Exercise materials START

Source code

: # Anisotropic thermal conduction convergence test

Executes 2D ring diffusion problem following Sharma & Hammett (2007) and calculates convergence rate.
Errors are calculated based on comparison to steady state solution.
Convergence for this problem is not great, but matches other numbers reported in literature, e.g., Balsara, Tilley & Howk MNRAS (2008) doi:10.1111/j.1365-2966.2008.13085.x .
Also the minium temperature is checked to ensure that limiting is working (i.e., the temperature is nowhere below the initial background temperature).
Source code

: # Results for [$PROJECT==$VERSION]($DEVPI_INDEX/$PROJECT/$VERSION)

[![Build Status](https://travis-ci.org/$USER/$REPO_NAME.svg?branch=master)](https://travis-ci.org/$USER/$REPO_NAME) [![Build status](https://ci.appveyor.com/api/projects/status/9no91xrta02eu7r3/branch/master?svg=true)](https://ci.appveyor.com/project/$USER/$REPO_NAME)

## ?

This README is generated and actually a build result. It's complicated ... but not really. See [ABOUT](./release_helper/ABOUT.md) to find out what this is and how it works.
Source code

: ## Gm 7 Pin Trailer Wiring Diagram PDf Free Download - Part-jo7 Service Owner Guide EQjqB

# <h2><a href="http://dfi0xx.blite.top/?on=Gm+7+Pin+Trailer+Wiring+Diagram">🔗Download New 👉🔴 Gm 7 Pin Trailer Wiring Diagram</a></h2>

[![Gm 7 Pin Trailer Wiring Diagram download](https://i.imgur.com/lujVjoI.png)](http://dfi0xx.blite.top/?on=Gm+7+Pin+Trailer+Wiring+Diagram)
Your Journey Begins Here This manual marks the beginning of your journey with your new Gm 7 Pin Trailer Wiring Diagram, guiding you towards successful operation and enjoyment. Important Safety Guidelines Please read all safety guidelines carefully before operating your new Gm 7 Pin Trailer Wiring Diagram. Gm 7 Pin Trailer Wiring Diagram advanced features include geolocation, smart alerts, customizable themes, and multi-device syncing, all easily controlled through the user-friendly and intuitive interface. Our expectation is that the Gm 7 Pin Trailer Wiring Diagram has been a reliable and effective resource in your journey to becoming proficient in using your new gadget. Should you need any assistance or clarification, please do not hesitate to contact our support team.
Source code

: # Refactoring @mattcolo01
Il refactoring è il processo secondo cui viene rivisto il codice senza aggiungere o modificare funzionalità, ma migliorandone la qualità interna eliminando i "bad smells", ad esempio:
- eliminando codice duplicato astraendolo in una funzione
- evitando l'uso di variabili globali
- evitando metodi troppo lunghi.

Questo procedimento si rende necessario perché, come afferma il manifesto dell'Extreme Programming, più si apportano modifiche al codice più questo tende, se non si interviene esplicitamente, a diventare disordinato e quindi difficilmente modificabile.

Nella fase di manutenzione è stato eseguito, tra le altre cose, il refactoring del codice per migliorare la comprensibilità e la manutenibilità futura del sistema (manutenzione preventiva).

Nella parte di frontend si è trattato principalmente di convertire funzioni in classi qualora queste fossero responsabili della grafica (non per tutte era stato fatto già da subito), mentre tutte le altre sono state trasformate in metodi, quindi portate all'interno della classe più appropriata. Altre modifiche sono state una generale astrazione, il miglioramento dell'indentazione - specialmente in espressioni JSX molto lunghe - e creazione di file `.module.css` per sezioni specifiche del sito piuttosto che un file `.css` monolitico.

Exercise materials END

▶ _The task_
Reproduce the material word for word. Leave nothing out.

▶ _Expected answer_
Source code

: # Anisotropic thermal conduction convergence test

Executes 2D ring diffusion problem following Sharma & Hammett (2007) and calculates convergence rate.
Errors are calculated based on comparison to steady state solution.
Convergence for this problem is not great, but matches other numbers reported in literature, e.g., Balsara, Tilley & Howk MNRAS (2008) doi:10.1111/j.1365-2966.2008.13085.x .
Also the minium temperature is checked to ensure that limiting is working (i.e., the temperature is nowhere below the initial background temperature).
Source code

: # Results for [$PROJECT==$VERSION]($DEVPI_INDEX/$PROJECT/$VERSION)

[![Build Status](https://travis-ci.org/$USER/$REPO_NAME.svg?branch=master)](https://travis-ci.org/$USER/$REPO_NAME) [![Build status](https://ci.appveyor.com/api/projects/status/9no91xrta02eu7r3/branch/master?svg=true)](https://ci.appveyor.com/project/$USER/$REPO_NAME)

## ?

This README is generated and actually a build result. It's complicated ... but not really. See [ABOUT](./release_helper/ABOUT.md) to find out what this is and how it works.
Source code

: ## Gm 7 Pin Trailer Wiring Diagram PDf Free Download - Part-jo7 Service Owner Guide EQjqB

# <h2><a href="http://dfi0xx.blite.top/?on=Gm+7+Pin+Trailer+Wiring+Diagram">🔗Download New 👉🔴 Gm 7 Pin Trailer Wiring Diagram</a></h2>

[![Gm 7 Pin Trailer Wiring Diagram download](https://i.imgur.com/lujVjoI.png)](http://dfi0xx.blite.top/?on=Gm+7+Pin+Trailer+Wiring+Diagram)
Your Journey Begins Here This manual marks the beginning of your journey with your new Gm 7 Pin Trailer Wiring Diagram, guiding you towards successful operation and enjoyment. Important Safety Guidelines Please read all safety guidelines carefully before operating your new Gm 7 Pin Trailer Wiring Diagram. Gm 7 Pin Trailer Wiring Diagram advanced features include geolocation, smart alerts, customizable themes, and multi-device syncing, all easily controlled through the user-friendly and intuitive interface. Our expectation is that the Gm 7 Pin Trailer Wiring Diagram has been a reliable and effective resource in your journey to becoming proficient in using your new gadget. Should you need any assistance or clarification, please do not hesitate to contact our support team.
Source code

: # Refactoring @mattcolo01
Il refactoring è il processo secondo cui viene rivisto il codice senza aggiungere o modificare funzionalità, ma migliorandone la qualità interna eliminando i "bad smells", ad esempio:
- eliminando codice duplicato astraendolo in una funzione
- evitando l'uso di variabili globali
- evitando metodi troppo lunghi.

Questo procedimento si rende necessario perché, come afferma il manifesto dell'Extreme Programming, più si apportano modifiche al codice più questo tende, se non si interviene esplicitamente, a diventare disordinato e quindi difficilmente modificabile.

Nella fase di manutenzione è stato eseguito, tra le altre cose, il refactoring del codice per migliorare la comprensibilità e la manutenibilità futura del sistema (manutenzione preventiva).

Nella parte di frontend si è trattato principalmente di convertire funzioni in classi qualora queste fossero responsabili della grafica (non per tutte era stato fatto già da subito), mentre tutte le altre sono state trasformate in metodi, quindi portate all'interno della classe più appropriata. Altre modifiche sono state una generale astrazione, il miglioramento dell'indentazione - specialmente in espressioni JSX molto lunghe - e creazione di file `.module.css` per sezioni specifiche del sito piuttosto che un file `.css` monolitico.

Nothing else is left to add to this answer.